Records excerpted from a collection
##############################

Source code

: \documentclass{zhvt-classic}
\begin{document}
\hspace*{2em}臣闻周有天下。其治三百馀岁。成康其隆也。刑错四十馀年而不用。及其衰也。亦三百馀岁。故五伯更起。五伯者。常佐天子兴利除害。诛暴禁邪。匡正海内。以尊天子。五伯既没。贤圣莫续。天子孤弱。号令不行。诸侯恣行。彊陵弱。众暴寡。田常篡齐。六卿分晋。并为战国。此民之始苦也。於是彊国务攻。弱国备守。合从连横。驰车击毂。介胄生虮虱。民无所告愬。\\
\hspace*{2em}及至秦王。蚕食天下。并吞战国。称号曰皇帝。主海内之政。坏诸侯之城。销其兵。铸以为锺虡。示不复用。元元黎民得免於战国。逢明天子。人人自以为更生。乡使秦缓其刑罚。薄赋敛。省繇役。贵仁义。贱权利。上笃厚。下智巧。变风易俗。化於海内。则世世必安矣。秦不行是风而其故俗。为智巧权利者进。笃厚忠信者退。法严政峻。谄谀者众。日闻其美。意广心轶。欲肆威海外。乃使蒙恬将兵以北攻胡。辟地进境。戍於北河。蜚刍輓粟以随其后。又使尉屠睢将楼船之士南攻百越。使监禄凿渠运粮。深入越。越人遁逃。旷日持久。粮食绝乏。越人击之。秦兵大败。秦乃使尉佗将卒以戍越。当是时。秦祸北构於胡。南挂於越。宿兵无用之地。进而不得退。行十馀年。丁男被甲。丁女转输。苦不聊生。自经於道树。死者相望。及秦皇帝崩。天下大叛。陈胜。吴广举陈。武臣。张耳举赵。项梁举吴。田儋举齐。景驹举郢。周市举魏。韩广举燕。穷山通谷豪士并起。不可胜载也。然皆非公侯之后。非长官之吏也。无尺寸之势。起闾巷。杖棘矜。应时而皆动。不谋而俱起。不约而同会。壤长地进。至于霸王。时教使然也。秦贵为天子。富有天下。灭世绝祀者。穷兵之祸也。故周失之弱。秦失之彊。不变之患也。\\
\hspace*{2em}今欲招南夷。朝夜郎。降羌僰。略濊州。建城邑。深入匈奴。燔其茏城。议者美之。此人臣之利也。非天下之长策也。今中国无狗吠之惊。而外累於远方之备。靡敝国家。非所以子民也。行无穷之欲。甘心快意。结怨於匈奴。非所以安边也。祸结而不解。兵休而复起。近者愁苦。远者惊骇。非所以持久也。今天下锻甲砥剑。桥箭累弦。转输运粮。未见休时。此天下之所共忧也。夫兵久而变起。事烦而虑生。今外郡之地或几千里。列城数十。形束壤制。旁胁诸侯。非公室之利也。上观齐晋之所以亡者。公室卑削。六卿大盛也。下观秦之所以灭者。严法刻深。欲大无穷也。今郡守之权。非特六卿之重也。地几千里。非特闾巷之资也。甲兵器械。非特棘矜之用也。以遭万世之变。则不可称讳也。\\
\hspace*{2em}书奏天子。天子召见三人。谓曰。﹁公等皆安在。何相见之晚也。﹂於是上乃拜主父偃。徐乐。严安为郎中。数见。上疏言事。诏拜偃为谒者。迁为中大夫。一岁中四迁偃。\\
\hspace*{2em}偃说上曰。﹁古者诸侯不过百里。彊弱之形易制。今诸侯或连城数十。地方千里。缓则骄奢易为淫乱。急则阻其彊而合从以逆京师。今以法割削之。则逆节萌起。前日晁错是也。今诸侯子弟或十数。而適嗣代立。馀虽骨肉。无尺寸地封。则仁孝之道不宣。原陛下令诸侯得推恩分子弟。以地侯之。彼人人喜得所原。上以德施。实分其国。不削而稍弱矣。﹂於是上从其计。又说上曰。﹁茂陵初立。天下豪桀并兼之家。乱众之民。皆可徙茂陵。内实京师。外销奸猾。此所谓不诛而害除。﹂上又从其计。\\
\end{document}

##############################

Exactly as they stand above, write out the entries.

Source code

: \documentclass{zhvt-classic}
\begin{document}
\hspace*{2em}臣闻周有天下。其治三百馀岁。成康其隆也。刑错四十馀年而不用。及其衰也。亦三百馀岁。故五伯更起。五伯者。常佐天子兴利除害。诛暴禁邪。匡正海内。以尊天子。五伯既没。贤圣莫续。天子孤弱。号令不行。诸侯恣行。彊陵弱。众暴寡。田常篡齐。六卿分晋。并为战国。此民之始苦也。於是彊国务攻。弱国备守。合从连横。驰车击毂。介胄生虮虱。民无所告愬。\\
\hspace*{2em}及至秦王。蚕食天下。并吞战国。称号曰皇帝。主海内之政。坏诸侯之城。销其兵。铸以为锺虡。示不复用。元元黎民得免於战国。逢明天子。人人自以为更生。乡使秦缓其刑罚。薄赋敛。省繇役。贵仁义。贱权利。上笃厚。下智巧。变风易俗。化於海内。则世世必安矣。秦不行是风而其故俗。为智巧权利者进。笃厚忠信者退。法严政峻。谄谀者众。日闻其美。意广心轶。欲肆威海外。乃使蒙恬将兵以北攻胡。辟地进境。戍於北河。蜚刍輓粟以随其后。又使尉屠睢将楼船之士南攻百越。使监禄凿渠运粮。深入越。越人遁逃。旷日持久。粮食绝乏。越人击之。秦兵大败。秦乃使尉佗将卒以戍越。当是时。秦祸北构於胡。南挂於越。宿兵无用之地。进而不得退。行十馀年。丁男被甲。丁女转输。苦不聊生。自经於道树。死者相望。及秦皇帝崩。天下大叛。陈胜。吴广举陈。武臣。张耳举赵。项梁举吴。田儋举齐。景驹举郢。周市举魏。韩广举燕。穷山通谷豪士并起。不可胜载也。然皆非公侯之后。非长官之吏也。无尺寸之势。起闾巷。杖棘矜。应时而皆动。不谋而俱起。不约而同会。壤长地进。至于霸王。时教使然也。秦贵为天子。富有天下。灭世绝祀者。穷兵之祸也。故周失之弱。秦失之彊。不变之患也。\\
\hspace*{2em}今欲招南夷。朝夜郎。降羌僰。略濊州。建城邑。深入匈奴。燔其茏城。议者美之。此人臣之利也。非天下之长策也。今中国无狗吠之惊。而外累於远方之备。靡敝国家。非所以子民也。行无穷之欲。甘心快意。结怨於匈奴。非所以安边也。祸结而不解。兵休而复起。近者愁苦。远者惊骇。非所以持久也。今天下锻甲砥剑。桥箭累弦。转输运粮。未见休时。此天下之所共忧也。夫兵久而变起。事烦而虑生。今外郡之地或几千里。列城数十。形束壤制。旁胁诸侯。非公室之利也。上观齐晋之所以亡者。公室卑削。六卿大盛也。下观秦之所以灭者。严法刻深。欲大无穷也。今郡守之权。非特六卿之重也。地几千里。非特闾巷之资也。甲兵器械。非特棘矜之用也。以遭万世之变。则不可称讳也。\\
\hspace*{2em}书奏天子。天子召见三人。谓曰。﹁公等皆安在。何相见之晚也。﹂於是上乃拜主父偃。徐乐。严安为郎中。数见。上疏言事。诏拜偃为谒者。迁为中大夫。一岁中四迁偃。\\
\hspace*{2em}偃说上曰。﹁古者诸侯不过百里。彊弱之形易制。今诸侯或连城数十。地方千里。缓则骄奢易为淫乱。急则阻其彊而合从以逆京师。今以法割削之。则逆节萌起。前日晁错是也。今诸侯子弟或十数。而適嗣代立。馀虽骨肉。无尺寸地封。则仁孝之道不宣。原陛下令诸侯得推恩分子弟。以地侯之。彼人人喜得所原。上以德施。实分其国。不削而稍弱矣。﹂於是上从其计。又说上曰。﹁茂陵初立。天下豪桀并兼之家。乱众之民。皆可徙茂陵。内实京师。外销奸猾。此所谓不诛而害除。﹂上又从其计。\\
\end{document}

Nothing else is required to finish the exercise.